TASK INSTRUCTIONS ::
Lines from the one containing "#GitHub - Criando" through the end of the material below should be given again exactly, with no others.

DATA EXTRACTS ::
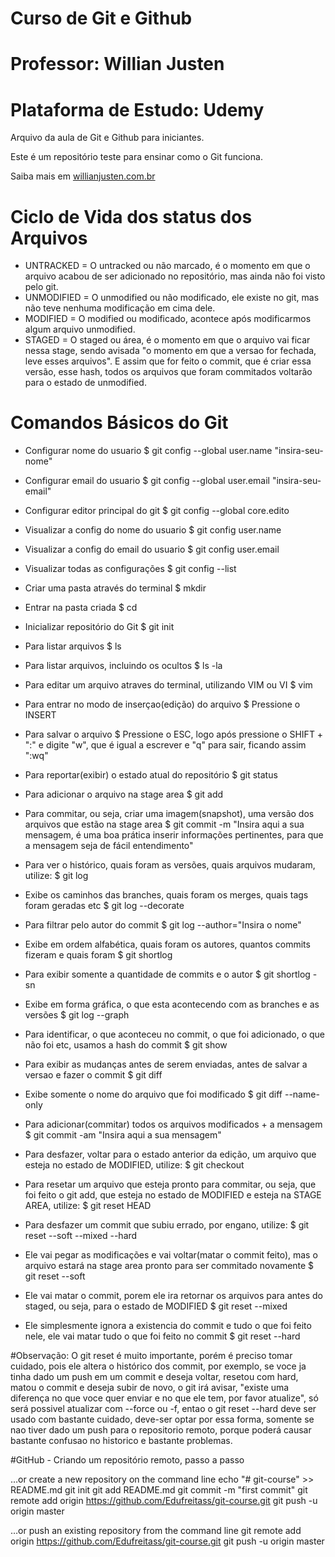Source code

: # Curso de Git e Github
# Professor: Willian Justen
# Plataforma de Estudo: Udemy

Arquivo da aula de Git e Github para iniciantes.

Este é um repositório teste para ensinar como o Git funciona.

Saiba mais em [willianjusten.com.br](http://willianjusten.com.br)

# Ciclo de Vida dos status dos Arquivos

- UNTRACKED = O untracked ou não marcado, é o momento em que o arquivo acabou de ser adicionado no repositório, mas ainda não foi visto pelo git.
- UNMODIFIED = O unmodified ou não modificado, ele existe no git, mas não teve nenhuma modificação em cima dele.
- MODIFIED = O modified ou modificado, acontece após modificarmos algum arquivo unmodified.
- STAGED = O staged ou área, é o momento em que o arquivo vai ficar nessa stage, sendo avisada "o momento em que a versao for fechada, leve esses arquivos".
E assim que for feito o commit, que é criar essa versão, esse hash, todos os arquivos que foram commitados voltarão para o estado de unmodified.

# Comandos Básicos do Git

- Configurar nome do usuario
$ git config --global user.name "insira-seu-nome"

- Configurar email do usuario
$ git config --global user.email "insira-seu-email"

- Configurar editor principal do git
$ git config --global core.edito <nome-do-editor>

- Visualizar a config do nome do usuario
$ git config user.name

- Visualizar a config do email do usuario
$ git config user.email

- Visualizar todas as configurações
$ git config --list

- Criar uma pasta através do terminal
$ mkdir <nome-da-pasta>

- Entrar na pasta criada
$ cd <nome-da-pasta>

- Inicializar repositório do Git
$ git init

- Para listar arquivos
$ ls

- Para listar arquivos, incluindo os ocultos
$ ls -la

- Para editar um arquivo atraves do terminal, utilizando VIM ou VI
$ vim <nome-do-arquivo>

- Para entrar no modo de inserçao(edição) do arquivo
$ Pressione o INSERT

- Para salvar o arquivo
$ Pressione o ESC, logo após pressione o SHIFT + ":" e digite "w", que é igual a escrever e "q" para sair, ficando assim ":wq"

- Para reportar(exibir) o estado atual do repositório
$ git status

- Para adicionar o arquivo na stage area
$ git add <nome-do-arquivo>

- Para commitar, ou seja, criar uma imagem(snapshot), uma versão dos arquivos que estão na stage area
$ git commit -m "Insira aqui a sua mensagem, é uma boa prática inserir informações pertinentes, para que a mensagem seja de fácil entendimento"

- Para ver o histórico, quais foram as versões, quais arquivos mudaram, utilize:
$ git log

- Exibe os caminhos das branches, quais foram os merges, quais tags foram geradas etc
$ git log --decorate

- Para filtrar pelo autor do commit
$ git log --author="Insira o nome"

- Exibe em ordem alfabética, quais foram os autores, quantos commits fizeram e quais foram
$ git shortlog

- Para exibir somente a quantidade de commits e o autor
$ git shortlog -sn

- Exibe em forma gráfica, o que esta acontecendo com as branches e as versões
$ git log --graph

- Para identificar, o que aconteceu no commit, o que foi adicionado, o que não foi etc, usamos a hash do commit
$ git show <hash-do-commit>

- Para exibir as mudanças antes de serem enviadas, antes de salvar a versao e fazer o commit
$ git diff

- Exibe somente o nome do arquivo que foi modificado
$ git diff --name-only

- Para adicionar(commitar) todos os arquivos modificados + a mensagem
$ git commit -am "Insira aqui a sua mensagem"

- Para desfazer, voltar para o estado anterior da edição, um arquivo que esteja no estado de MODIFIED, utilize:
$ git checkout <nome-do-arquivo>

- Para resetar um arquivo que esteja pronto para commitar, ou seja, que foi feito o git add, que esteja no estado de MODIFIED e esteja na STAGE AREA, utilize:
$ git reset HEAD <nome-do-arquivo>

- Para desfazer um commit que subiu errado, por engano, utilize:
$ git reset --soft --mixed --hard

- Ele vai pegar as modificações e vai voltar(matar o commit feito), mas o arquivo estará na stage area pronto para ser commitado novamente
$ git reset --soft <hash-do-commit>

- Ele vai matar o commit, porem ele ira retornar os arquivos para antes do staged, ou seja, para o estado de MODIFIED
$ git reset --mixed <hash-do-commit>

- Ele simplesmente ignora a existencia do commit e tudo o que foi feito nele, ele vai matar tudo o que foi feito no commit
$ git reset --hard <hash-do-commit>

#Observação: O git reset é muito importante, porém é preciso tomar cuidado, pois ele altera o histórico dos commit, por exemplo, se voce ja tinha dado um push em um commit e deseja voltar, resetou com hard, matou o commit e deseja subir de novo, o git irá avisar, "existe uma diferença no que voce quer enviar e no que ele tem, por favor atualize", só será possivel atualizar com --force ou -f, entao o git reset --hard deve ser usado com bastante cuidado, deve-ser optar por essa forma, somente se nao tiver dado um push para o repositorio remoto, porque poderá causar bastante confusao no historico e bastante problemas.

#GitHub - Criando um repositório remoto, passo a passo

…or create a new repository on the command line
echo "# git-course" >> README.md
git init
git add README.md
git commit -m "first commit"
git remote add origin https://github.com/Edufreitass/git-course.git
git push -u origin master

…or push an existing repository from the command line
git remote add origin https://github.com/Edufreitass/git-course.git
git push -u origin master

RESULT BELOW ::
#GitHub - Criando um repositório remoto, passo a passo

…or create a new repository on the command line
echo "# git-course" >> README.md
git init
git add README.md
git commit -m "first commit"
git remote add origin https://github.com/Edufreitass/git-course.git
git push -u origin master

…or push an existing repository from the command line
git remote add origin https://github.com/Edufreitass/git-course.git
git push -u origin master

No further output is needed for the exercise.